Nan loss while training with coco dataset #11

VeeranjaneyuluToka · 2021-12-19T15:45:15Z

Hi,

I have been trying to train a model with coco data using coco_train.py, but ending up Nan losses. It shows different nan loss error in different times, earlier was gettting nan loss wrt bbox, and now classification as show below

File "C:\Users\veeru\Downloads\source\maskrcnn_tf2-master\src\training.py", line 134, in train_model
model.fit(train_datagen.repeat(),
File "C:\Users\veeru\Anaconda3\envs\tf2.4_mrcnn\lib\site-packages\tensorflow\python\keras\engine\training.py", line 1095, in fit
tmp_logs = self.train_function(iterator)
File "C:\Users\veeru\Anaconda3\envs\tf2.4_mrcnn\lib\site-packages\tensorflow\python\keras\engine\training.py", line 800, in train_function
return step_function(self, iterator)
File "C:\Users\veeru\Anaconda3\envs\tf2.4_mrcnn\lib\site-packages\tensorflow\python\keras\engine\training.py", line 790, in step_function
outputs = model.distribute_strategy.run(run_step, args=(data,))
File "C:\Users\veeru\Anaconda3\envs\tf2.4_mrcnn\lib\site-packages\tensorflow\python\distribute\distribute_lib.py", line 1259, in run
return self._extended.call_for_each_replica(fn, args=args, kwargs=kwargs)
File "C:\Users\veeru\Anaconda3\envs\tf2.4_mrcnn\lib\site-packages\tensorflow\python\distribute\distribute_lib.py", line 2730, in call_for_each_replica
return self._call_for_each_replica(fn, args, kwargs)
File "C:\Users\veeru\Anaconda3\envs\tf2.4_mrcnn\lib\site-packages\tensorflow\python\distribute\distribute_lib.py", line 3417, in _call_for_each_replica
return fn(*args, **kwargs)
File "C:\Users\veeru\Anaconda3\envs\tf2.4_mrcnn\lib\site-packages\tensorflow\python\autograph\impl\api.py", line 572, in wrapper
return func(*args, **kwargs)
File "C:\Users\veeru\Anaconda3\envs\tf2.4_mrcnn\lib\site-packages\tensorflow\python\keras\engine\training.py", line 783, in run_step
outputs = model.train_step(data)
File "C:\Users\veeru\Downloads\source\maskrcnn_tf2-master\src\model.py", line 86, in train_step
assert not np.any(np.isnan(rpn_class_loss_val))

I have disabled completely augmentation but still.

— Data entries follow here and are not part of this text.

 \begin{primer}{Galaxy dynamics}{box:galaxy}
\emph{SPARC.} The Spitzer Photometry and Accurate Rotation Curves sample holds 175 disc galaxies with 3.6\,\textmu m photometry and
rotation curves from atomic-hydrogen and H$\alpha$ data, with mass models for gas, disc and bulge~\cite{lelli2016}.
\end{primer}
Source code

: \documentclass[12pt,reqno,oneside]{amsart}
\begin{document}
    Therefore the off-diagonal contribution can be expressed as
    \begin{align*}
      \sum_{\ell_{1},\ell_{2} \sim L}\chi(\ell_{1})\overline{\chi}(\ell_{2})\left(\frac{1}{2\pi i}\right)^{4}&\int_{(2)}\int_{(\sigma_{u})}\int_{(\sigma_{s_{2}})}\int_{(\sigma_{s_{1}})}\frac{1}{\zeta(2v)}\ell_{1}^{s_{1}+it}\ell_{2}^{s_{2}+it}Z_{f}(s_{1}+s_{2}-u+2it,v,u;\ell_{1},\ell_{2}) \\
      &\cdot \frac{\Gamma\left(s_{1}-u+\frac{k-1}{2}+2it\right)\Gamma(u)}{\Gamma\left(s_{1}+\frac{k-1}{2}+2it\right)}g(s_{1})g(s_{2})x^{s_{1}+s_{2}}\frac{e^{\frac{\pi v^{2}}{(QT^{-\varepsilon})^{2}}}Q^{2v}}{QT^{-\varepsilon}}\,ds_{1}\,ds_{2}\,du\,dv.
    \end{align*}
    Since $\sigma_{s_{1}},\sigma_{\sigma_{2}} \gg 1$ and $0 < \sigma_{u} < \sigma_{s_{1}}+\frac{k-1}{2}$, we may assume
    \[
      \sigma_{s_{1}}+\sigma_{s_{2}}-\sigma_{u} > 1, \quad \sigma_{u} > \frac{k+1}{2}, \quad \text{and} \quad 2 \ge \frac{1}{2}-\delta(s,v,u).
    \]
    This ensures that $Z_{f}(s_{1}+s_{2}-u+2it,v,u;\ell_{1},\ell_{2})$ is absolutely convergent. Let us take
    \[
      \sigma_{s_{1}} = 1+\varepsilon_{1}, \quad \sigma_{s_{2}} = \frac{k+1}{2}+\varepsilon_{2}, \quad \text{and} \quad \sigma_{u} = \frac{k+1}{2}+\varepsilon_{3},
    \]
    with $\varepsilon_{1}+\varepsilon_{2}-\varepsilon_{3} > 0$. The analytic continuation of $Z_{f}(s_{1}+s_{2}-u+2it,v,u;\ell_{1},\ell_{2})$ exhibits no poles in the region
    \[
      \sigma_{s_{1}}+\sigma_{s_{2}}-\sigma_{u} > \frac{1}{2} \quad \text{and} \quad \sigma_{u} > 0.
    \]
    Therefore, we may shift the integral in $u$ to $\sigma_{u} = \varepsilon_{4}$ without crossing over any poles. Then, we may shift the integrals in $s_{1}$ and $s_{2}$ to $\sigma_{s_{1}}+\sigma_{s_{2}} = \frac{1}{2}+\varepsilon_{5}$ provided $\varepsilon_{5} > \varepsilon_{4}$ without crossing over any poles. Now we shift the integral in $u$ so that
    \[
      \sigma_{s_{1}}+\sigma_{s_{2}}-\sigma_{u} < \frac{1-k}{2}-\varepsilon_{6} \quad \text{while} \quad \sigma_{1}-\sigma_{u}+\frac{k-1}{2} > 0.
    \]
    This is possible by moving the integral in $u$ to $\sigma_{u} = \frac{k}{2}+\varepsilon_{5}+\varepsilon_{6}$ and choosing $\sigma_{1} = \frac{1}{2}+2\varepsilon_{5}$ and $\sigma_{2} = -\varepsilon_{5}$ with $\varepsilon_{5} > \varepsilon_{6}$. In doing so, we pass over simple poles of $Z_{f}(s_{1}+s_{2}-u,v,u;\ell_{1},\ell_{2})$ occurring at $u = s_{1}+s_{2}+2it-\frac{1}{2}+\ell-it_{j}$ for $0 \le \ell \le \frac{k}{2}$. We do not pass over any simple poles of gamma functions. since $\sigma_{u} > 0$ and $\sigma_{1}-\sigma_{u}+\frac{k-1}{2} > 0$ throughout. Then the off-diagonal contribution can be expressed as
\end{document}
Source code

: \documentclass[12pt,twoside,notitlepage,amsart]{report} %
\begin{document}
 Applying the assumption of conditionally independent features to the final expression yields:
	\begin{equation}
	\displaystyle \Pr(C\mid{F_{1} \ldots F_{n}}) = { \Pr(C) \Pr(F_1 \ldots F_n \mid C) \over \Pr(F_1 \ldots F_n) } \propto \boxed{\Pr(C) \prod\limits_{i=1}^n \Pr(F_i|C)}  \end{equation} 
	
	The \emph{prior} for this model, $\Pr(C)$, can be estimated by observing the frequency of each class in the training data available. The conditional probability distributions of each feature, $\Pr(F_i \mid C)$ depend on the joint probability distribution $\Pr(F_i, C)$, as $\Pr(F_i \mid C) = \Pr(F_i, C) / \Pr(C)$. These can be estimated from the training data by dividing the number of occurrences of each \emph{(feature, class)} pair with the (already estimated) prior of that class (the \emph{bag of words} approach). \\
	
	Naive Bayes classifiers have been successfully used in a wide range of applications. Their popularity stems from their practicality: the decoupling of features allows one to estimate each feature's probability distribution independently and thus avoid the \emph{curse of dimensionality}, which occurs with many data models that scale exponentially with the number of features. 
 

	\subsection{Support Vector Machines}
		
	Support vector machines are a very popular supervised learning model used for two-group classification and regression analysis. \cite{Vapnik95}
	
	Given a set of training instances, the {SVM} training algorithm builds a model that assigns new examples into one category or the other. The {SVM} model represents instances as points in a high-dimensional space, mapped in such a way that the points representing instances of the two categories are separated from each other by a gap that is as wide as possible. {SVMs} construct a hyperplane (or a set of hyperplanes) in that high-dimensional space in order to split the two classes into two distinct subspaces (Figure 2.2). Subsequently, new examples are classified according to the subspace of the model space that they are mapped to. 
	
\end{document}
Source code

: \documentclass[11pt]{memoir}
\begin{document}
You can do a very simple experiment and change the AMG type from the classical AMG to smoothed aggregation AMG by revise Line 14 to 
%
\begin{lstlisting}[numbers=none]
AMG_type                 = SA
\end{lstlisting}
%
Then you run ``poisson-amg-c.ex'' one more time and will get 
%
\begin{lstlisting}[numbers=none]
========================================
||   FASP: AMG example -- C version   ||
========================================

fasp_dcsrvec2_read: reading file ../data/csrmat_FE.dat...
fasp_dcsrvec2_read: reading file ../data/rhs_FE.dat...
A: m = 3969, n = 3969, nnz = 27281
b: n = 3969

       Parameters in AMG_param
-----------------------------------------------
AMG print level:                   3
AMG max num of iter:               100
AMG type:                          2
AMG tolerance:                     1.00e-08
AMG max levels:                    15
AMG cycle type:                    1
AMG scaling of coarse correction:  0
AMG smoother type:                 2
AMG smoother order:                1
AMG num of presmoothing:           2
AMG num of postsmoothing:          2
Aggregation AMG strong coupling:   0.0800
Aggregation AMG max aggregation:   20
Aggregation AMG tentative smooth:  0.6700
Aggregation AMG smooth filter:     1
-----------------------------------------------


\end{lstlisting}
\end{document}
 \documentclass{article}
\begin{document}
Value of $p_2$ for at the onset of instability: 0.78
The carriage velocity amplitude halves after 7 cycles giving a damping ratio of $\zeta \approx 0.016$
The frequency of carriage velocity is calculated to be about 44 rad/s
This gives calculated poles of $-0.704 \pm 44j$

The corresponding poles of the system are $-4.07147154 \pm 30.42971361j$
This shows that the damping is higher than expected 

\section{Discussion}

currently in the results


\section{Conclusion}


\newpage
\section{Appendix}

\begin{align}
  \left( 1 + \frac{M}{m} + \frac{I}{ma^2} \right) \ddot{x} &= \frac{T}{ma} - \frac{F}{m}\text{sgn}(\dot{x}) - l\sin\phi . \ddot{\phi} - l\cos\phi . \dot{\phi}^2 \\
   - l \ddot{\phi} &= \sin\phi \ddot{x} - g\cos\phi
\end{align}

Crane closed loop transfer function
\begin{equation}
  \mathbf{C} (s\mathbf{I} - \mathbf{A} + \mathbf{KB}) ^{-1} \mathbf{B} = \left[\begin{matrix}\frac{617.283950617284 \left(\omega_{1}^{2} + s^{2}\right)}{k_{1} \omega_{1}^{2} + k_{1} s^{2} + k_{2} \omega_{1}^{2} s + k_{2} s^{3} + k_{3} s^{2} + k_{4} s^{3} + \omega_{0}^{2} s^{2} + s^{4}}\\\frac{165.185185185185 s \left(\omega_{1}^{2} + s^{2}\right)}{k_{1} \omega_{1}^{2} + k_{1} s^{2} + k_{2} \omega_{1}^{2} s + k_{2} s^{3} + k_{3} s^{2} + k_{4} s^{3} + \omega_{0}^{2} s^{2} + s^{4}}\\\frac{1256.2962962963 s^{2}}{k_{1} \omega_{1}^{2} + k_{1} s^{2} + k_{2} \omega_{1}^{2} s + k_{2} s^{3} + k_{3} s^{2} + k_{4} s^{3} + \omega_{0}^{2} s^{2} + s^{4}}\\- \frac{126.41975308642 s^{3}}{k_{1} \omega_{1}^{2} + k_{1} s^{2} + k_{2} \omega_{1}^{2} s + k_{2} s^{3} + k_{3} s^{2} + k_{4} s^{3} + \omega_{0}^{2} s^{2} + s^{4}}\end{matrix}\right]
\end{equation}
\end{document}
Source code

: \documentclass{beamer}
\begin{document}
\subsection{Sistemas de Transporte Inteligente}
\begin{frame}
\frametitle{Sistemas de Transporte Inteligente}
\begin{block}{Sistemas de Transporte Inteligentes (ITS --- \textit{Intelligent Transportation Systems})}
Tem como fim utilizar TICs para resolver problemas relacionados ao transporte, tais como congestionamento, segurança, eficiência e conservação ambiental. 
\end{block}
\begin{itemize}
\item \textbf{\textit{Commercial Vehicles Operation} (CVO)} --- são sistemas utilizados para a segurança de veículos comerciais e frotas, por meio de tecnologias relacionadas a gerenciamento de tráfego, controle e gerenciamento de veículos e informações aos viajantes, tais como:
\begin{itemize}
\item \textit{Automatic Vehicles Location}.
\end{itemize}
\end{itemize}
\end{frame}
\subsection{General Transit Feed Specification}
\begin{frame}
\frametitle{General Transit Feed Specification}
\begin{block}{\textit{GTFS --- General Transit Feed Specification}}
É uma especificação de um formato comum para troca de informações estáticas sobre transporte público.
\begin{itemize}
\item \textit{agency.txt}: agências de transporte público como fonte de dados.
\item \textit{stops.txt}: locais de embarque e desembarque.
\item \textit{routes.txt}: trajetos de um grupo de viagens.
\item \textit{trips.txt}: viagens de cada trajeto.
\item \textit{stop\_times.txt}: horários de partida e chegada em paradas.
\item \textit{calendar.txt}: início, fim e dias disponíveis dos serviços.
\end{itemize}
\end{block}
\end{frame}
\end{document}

Do you have any suggestion to train coco weights successfully?

Thanks,
Veeru.

alexander-pv · 2021-12-19T16:10:06Z

Hi, @VeeranjaneyuluToka,

Could you please, provide more information about the issue to speedup the process:

What's happening with losses according to tensorboard?
What images were loaded in the batch that caused nans in losses? The info can be extracted from __getitem__ method of SegmentationDataset class.

Thanks,
Alexander

VeeranjaneyuluToka · 2021-12-20T08:44:50Z

Hi @alexander-pv ,

Thanks for quick reply!

Please note that it is not happening at first epoch in any case (with or without data augmentation). When i tried with augmentation in place, it was at 6th epoch and it was at 4th epoch without augmentation.

Please find the TB graphs:

One more thing is that, i thought of checking with mini data and debug the issue. I have given 150 epochs and it is going fine so far (it is around 80th epoch).

The image processed in that batch is 'Aeroplane' and it has only one mask in it.

Thanks,
Veeru.

VeeranjaneyuluToka · 2021-12-21T14:43:31Z

when i print class ids from getitem() method, some of them are negative as below
[ 26 26 52 52 52 52 1 1 1 1 1 1 1 1 1 1 1 1
26 52 52 52 52 52 52 52 52 1 26 52 -1 -52]
[ 26 26 52 52 52 52 1 1 1 1 1 1 1 1 1 1 1 1
26 52 52 52 52 52 52 52 52 1 26 52 -1 -52]

-ve values signifies the crowd looks like, but they are handled in build_rpn_targets(). So i do not think that should be a problem. Still investigating for the probable reason.

VeeranjaneyuluToka · 2021-12-24T10:32:26Z

Another time, but this time it is with bbox loss. Most likely if i am right, it is happening only with rpn (either bbox or class). Here is the log for bbox

outputs = model.train_step(data)
File "F:\users\downloads\source\maskrcnn_tf2-master\src\model.py", line 87, in train_step
assert not np.any(np.isnan(rpn_bbox_loss_val))
AssertionError

Will check the implementation of RPN in case if i can figure out something.

VeeranjaneyuluToka · 2021-12-28T09:39:14Z

!!! Detected Infinity or NaN in output 0 of eagerly-executing op "Log" (# of outputs: 1) !!!
dtype: <dtype: 'float32'>
shape: (1, 200, 1)
#of -Inf elements: 100
Input tensor: tf.Tensor(****)

I have used tf.debugging.check_enable_numerics(), it is reported as above. I started analysing these tensors. I will post here if any of these things are helpful to resolve Nan loss issue.

alexander-pv · 2021-12-29T16:14:19Z

Hi, @VeeranjaneyuluToka,

Thanks for the information!

I conducted a small review of the repository after a long absence, updated the general structure of the model class, and added epsilons, where there are risks of getting nan, for example, in logarithms or division operations.

I trained the model with a frozen mobilenet backbone, batch_size=2, train_bn=True using coco_minitrain.py, 1000 train and 100 val images, 150 epochs. No nan got caught.
I also added a method check_loss_nan in MaskRCNN class with an optional feature of nan replacing with some other value instead of a straightforward assertion.

I have a hypothesis that some kind of image or class produces these nans. I would be grateful if you could run training on the full coco dataset after the recent repo updates.

VeeranjaneyuluToka · 2021-12-30T12:23:45Z

Hi @alexander-pv ,

Thanks for looking into this issue. I will consider latest changes and trigger training again with complete dataset.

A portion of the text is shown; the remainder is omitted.